Today I finished The Fellowship of the Ring, an audiobook version read by Rob Inglis. It was a great performance--a mellifluous voice, distinct characters, and he even sang the songs! I'm incredibly glad to have done it this way--there's a lot of rambling, and I'm a bad skimmer, so I get more out of having a reader's performance to bring some drama to the more pedestrian--in this case, literally--parts of a story.
So, some observations from a LOTR newbie--well, a newbie who knows the whole plot from the movies.
(You'll have to forgive all my list-based posts lately; it's just so much easier than trying to organize my thoughts coherently.)
1) While I understand why they cut him from the movies, I was quite fond of Tom Bombadil. I actually really liked how he spoke in verse, even when he wasn't singing. Also, his songs are the ones Inglis performed best. And those poor, put-upon hobbits needed a break just then, needed someone to help them out.
2) The whole "whoops, the ring slipped on my finger in my pocket by accident" thing could have been prevented if they'd taken a cue from Lyra in The Golden Compass and welded it shut in some sort of tin. Honestly, all they needed to do was put it in some kind of box, or tie it up tight in a handkerchief. Anything so it couldn't be put on impulsively or "accidentally."
3) OMG so much walking. I could almost tell you which days they crossed hedgerows and when they turned right to go uphill and follow the ridgeline, versus turning away east to go across a small river and then back up along a lane around a blackberry hedge.

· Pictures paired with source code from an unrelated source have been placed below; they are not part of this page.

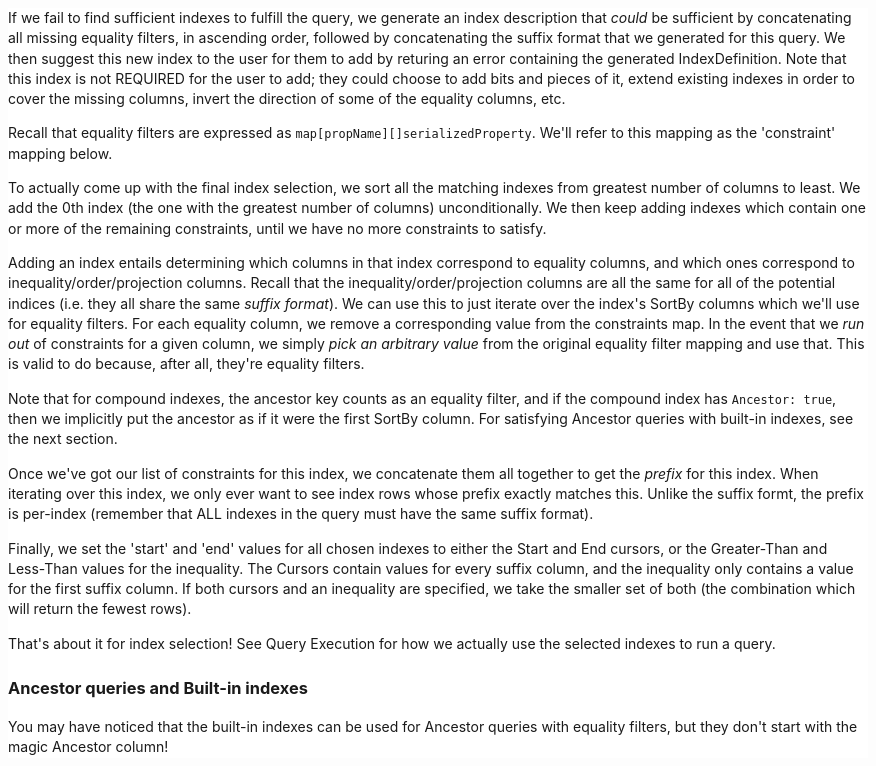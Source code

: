 If we fail to find sufficient indexes to fulfill the query, we generate an index
description that *could* be sufficient by concatenating all missing equality
filters, in ascending order, followed by concatenating the suffix format that we
generated for this query. We then suggest this new index to the user for them to
add by returing an error containing the generated IndexDefinition. Note that
this index is not REQUIRED for the user to add; they could choose to add bits
and pieces of it, extend existing indexes in order to cover the missing columns,
invert the direction of some of the equality columns, etc.

Recall that equality filters are expressed as
`map[propName][]serializedProperty`. We'll refer to this mapping as the
'constraint' mapping below.

To actually come up with the final index selection, we sort all the matching
indexes from greatest number of columns to least. We add the 0th index (the one
with the greatest number of columns) unconditionally. We then keep adding indexes
which contain one or more of the remaining constraints, until we have no
more constraints to satisfy.

Adding an index entails determining which columns in that index correspond to
equality columns, and which ones correspond to inequality/order/projection
columns. Recall that the inequality/order/projection columns are all the same
for all of the potential indices (i.e. they all share the same *suffix format*).
We can use this to just iterate over the index's SortBy columns which we'll use
for equality filters. For each equality column, we remove a corresponding value
from the constraints map. In the event that we _run out_ of constraints for a
given column, we simply _pick an arbitrary value_ from the original equality
filter mapping and use that. This is valid to do because, after all, they're
equality filters.

Note that for compound indexes, the ancestor key counts as an equality filter,
and if the compound index has `Ancestor: true`, then we implicitly put the
ancestor as if it were the first SortBy column. For satisfying Ancestor queries
with built-in indexes, see the next section.

Once we've got our list of constraints for this index, we concatenate them all
together to get the *prefix* for this index. When iterating over this index, we
only ever want to see index rows whose prefix exactly matches this. Unlike the
suffix formt, the prefix is per-index (remember that ALL indexes in the
query must have the same suffix format).

Finally, we set the 'start' and 'end' values for all chosen indexes to either
the Start and End cursors, or the Greater-Than and Less-Than values for the
inequality. The Cursors contain values for every suffix column, and the
inequality only contains a value for the first suffix column. If both cursors
and an inequality are specified, we take the smaller set of both (the
combination which will return the fewest rows).

That's about it for index selection! See Query Execution for how we actually use
the selected indexes to run a query.

### Ancestor queries and Built-in indexes

You may have noticed that the built-in indexes can be used for Ancestor queries
with equality filters, but they don't start with the magic Ancestor column!
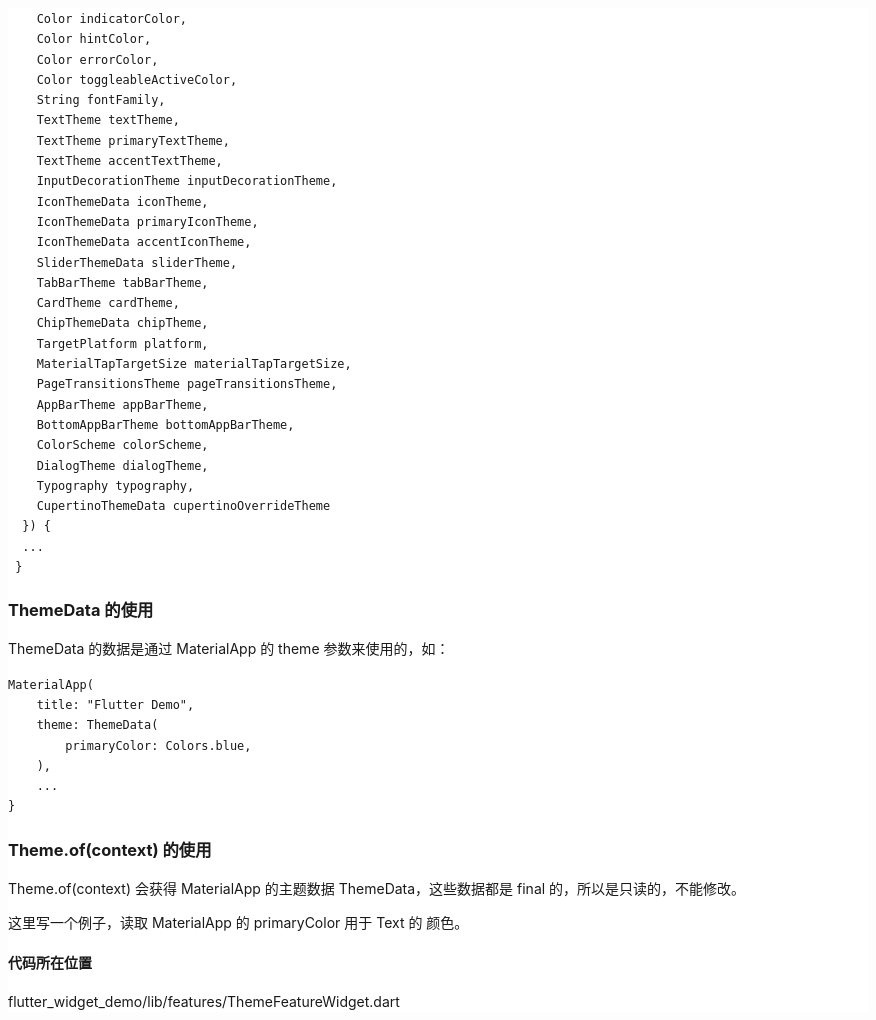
 ```
    Color indicatorColor,
    Color hintColor,
    Color errorColor,
    Color toggleableActiveColor,
    String fontFamily,
    TextTheme textTheme,
    TextTheme primaryTextTheme,
    TextTheme accentTextTheme,
    InputDecorationTheme inputDecorationTheme,
    IconThemeData iconTheme,
    IconThemeData primaryIconTheme,
    IconThemeData accentIconTheme,
    SliderThemeData sliderTheme,
    TabBarTheme tabBarTheme,
    CardTheme cardTheme,
    ChipThemeData chipTheme,
    TargetPlatform platform,
    MaterialTapTargetSize materialTapTargetSize,
    PageTransitionsTheme pageTransitionsTheme,
    AppBarTheme appBarTheme,
    BottomAppBarTheme bottomAppBarTheme,
    ColorScheme colorScheme,
    DialogTheme dialogTheme,
    Typography typography,
    CupertinoThemeData cupertinoOverrideTheme
  }) {
  ...
 }
```

### ThemeData 的使用

ThemeData 的数据是通过 MaterialApp 的 theme 参数来使用的，如：

```
MaterialApp(
    title: "Flutter Demo",
    theme: ThemeData(
        primaryColor: Colors.blue,
    ),
    ...
}
```

### Theme.of(context) 的使用

Theme.of(context) 会获得 MaterialApp 的主题数据 ThemeData，这些数据都是 final 的，所以是只读的，不能修改。

这里写一个例子，读取 MaterialApp 的 primaryColor 用于 Text 的 颜色。

#### 代码所在位置

flutter_widget_demo/lib/features/ThemeFeatureWidget.dart
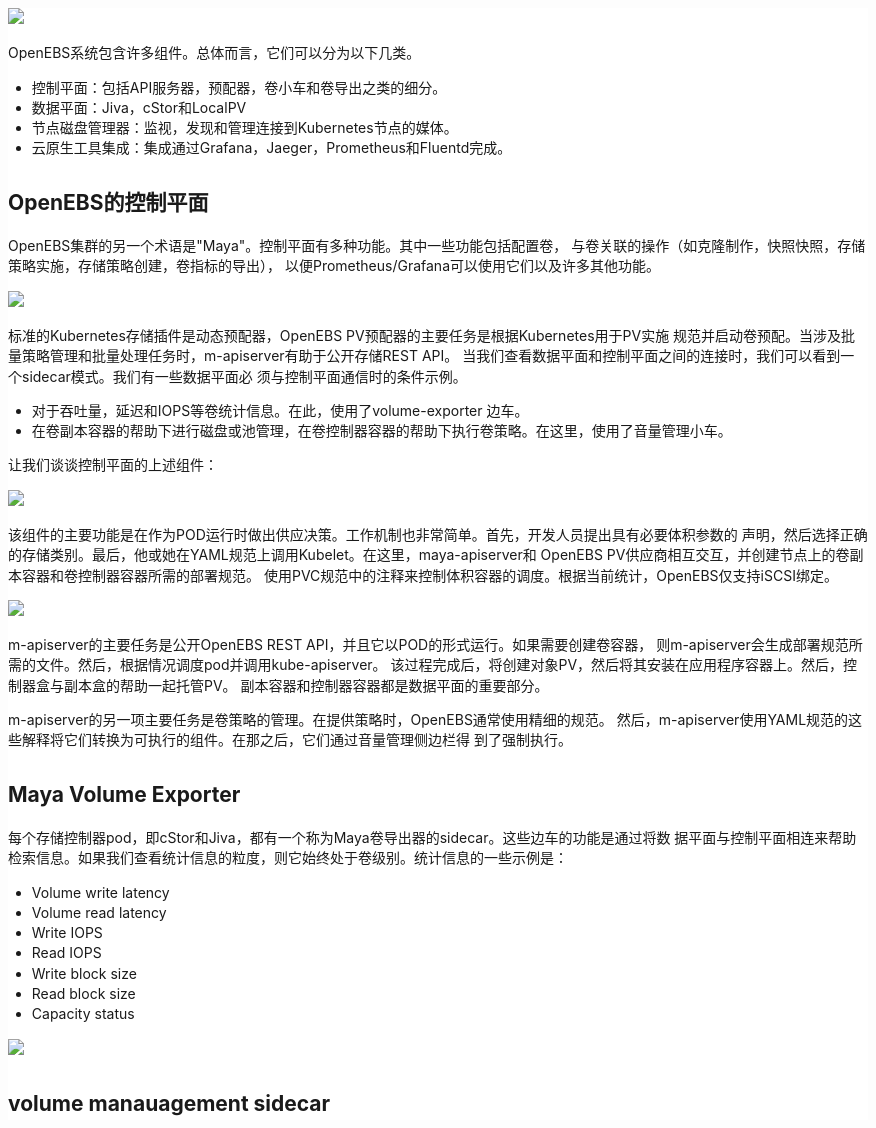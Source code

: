 ![](https://pic3.zhimg.com/80/v2-cdc14b29dee993369856379e4ab91c1e_1440w.jpg)

OpenEBS系统包含许多组件。总体而言，它们可以分为以下几类。

- 控制平面：包括API服务器，预配器，卷小车和卷导出之类的细分。
- 数据平面：Jiva，cStor和LocalPV
- 节点磁盘管理器：监视，发现和管理连接到Kubernetes节点的媒体。
- 云原生工具集成：集成通过Grafana，Jaeger，Prometheus和Fluentd完成。

## OpenEBS的控制平面

OpenEBS集群的另一个术语是"Maya"。控制平面有多种功能。其中一些功能包括配置卷， 与卷关联的操作（如克隆制作，快照快照，存储策略实施，存储策略创建，卷指标的导出）， 以便Prometheus/Grafana可以使用它们以及许多其他功能。

![](https://pic2.zhimg.com/80/v2-87cdeb25546e21abb8185095b5130e9d_1440w.jpg)

标准的Kubernetes存储插件是动态预配器，OpenEBS PV预配器的主要任务是根据Kubernetes用于PV实施 规范并启动卷预配。当涉及批量策略管理和批量处理任务时，m-apiserver有助于公开存储REST API。 当我们查看数据平面和控制平面之间的连接时，我们可以看到一个sidecar模式。我们有一些数据平面必 须与控制平面通信时的条件示例。

- 对于吞吐量，延迟和IOPS等卷统计信息。在此，使用了volume-exporter 边车。
- 在卷副本容器的帮助下进行磁盘或池管理，在卷控制器容器的帮助下执行卷策略。在这里，使用了音量管理小车。

让我们谈谈控制平面的上述组件：

![](https://pic1.zhimg.com/80/v2-4fd8efd218199a42d65d50252649fcac_1440w.jpg)

该组件的主要功能是在作为POD运行时做出供应决策。工作机制也非常简单。首先，开发人员提出具有必要体积参数的 声明，然后选择正确的存储类别。最后，他或她在YAML规范上调用Kubelet。在这里，maya-apiserver和 OpenEBS PV供应商相互交互，并创建节点上的卷副本容器和卷控制器容器所需的部署规范。 使用PVC规范中的注释来控制体积容器的调度。根据当前统计，OpenEBS仅支持iSCSI绑定。

![](https://pic3.zhimg.com/80/v2-d5156908ea2c6be16e422a11d71dfbda_1440w.jpg)

m-apiserver的主要任务是公开OpenEBS REST API，并且它以POD的形式运行。如果需要创建卷容器， 则m-apiserver会生成部署规范所需的文件。然后，根据情况调度pod并调用kube-apiserver。 该过程完成后，将创建对象PV，然后将其安装在应用程序容器上。然后，控制器盒与副本盒的帮助一起托管PV。 副本容器和控制器容器都是数据平面的重要部分。

m-apiserver的另一项主要任务是卷策略的管理。在提供策略时，OpenEBS通常使用精细的规范。 然后，m-apiserver使用YAML规范的这些解释将它们转换为可执行的组件。在那之后，它们通过音量管理侧边栏得 到了强制执行。

## Maya Volume Exporter

每个存储控制器pod，即cStor和Jiva，都有一个称为Maya卷导出器的sidecar。这些边车的功能是通过将数 据平面与控制平面相连来帮助检索信息。如果我们查看统计信息的粒度，则它始终处于卷级别。统计信息的一些示例是：

- Volume write latency
- Volume read latency
- Write IOPS
- Read IOPS
- Write block size
- Read block size
- Capacity status

![](https://pic1.zhimg.com/80/v2-e0604da842271fff30b158c54dd70d10_1440w.jpg)

## volume manauagement sidecar
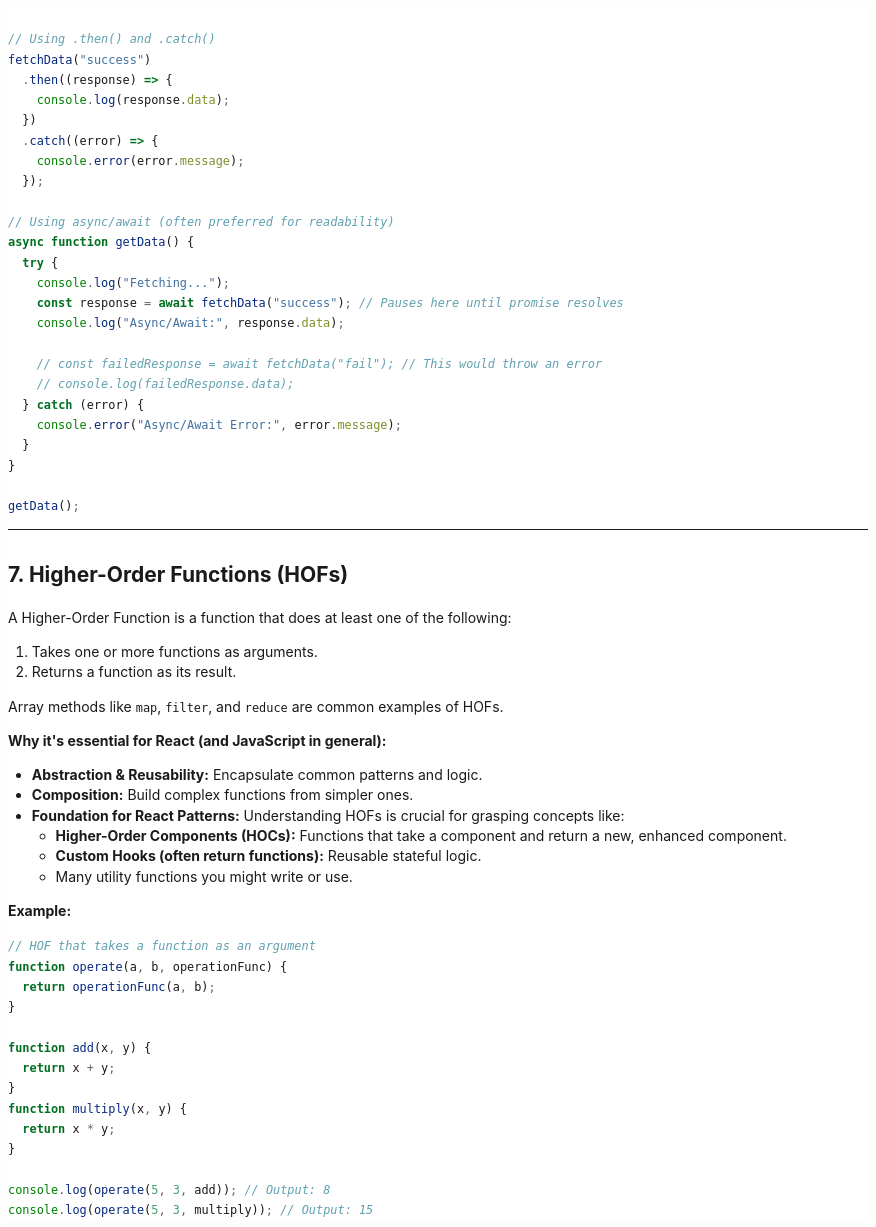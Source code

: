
 ```javascript

// Using .then() and .catch()
fetchData("success")
  .then((response) => {
    console.log(response.data);
  })
  .catch((error) => {
    console.error(error.message);
  });

// Using async/await (often preferred for readability)
async function getData() {
  try {
    console.log("Fetching...");
    const response = await fetchData("success"); // Pauses here until promise resolves
    console.log("Async/Await:", response.data);

    // const failedResponse = await fetchData("fail"); // This would throw an error
    // console.log(failedResponse.data);
  } catch (error) {
    console.error("Async/Await Error:", error.message);
  }
}

getData();
```

---

## 7. Higher-Order Functions (HOFs)

A Higher-Order Function is a function that does at least one of the following:

1.  Takes one or more functions as arguments.
2.  Returns a function as its result.

Array methods like `map`, `filter`, and `reduce` are common examples of HOFs.

**Why it's essential for React (and JavaScript in general):**

- **Abstraction & Reusability:** Encapsulate common patterns and logic.
- **Composition:** Build complex functions from simpler ones.
- **Foundation for React Patterns:** Understanding HOFs is crucial for grasping concepts like:
  - **Higher-Order Components (HOCs):** Functions that take a component and return a new, enhanced component.
  - **Custom Hooks (often return functions):** Reusable stateful logic.
  - Many utility functions you might write or use.

**Example:**

```javascript
// HOF that takes a function as an argument
function operate(a, b, operationFunc) {
  return operationFunc(a, b);
}

function add(x, y) {
  return x + y;
}
function multiply(x, y) {
  return x * y;
}

console.log(operate(5, 3, add)); // Output: 8
console.log(operate(5, 3, multiply)); // Output: 15

```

4) Related, I think this is less an adventure novel than a travelogue. I'm picturing Bill Bryson as, say, Pippin Took, and how he would have written about the journey. Tolkien clearly had this world fleshed out, and he was mostly looking for an excuse to walk through it. And to tell us the words for a lot of different places in several languages. Let it never be said that this man needed to get a hobby--dude had one.
5) Is there anything an elf can't do? I mean, seriously, why do other races even exist except possibly to admire the cloaks and boats and armor and weapons and archery and music and magic and beauty and dignity and longevity and delicious cooking and restorative beverages and woodlore and probably their cleaning products and the aroma of their morning breath and their advanced basket weaving skills? How are the elves not invincible? Seriously, it sounds like it must be boring to be an elf, just wandering around being perfect.
6) OMG, so many songs. I have been wondering if the tunes that the reader used were canonical from somewhere or interpretations that he and/or his production team came up with. That seems like some pretty cool prepwork. Some of them are actually quite lovely, and some are just forgettable and interminable.
I will always have lots of patience for them, though, because of the music from Rankin/Bass's animated version of The Hobbit. Many, if not all, of the songs are directly from the book, and I can still sing pretty much all of them by heart. I'm pretty sure my singing is better than the incredibly cheesy orchestrations, but still--there are some things that will live on in your heart.
Anyway, I'm diving into The Two Towers as soon as I get it downloaded to my phone. 19 hours down--34 to go!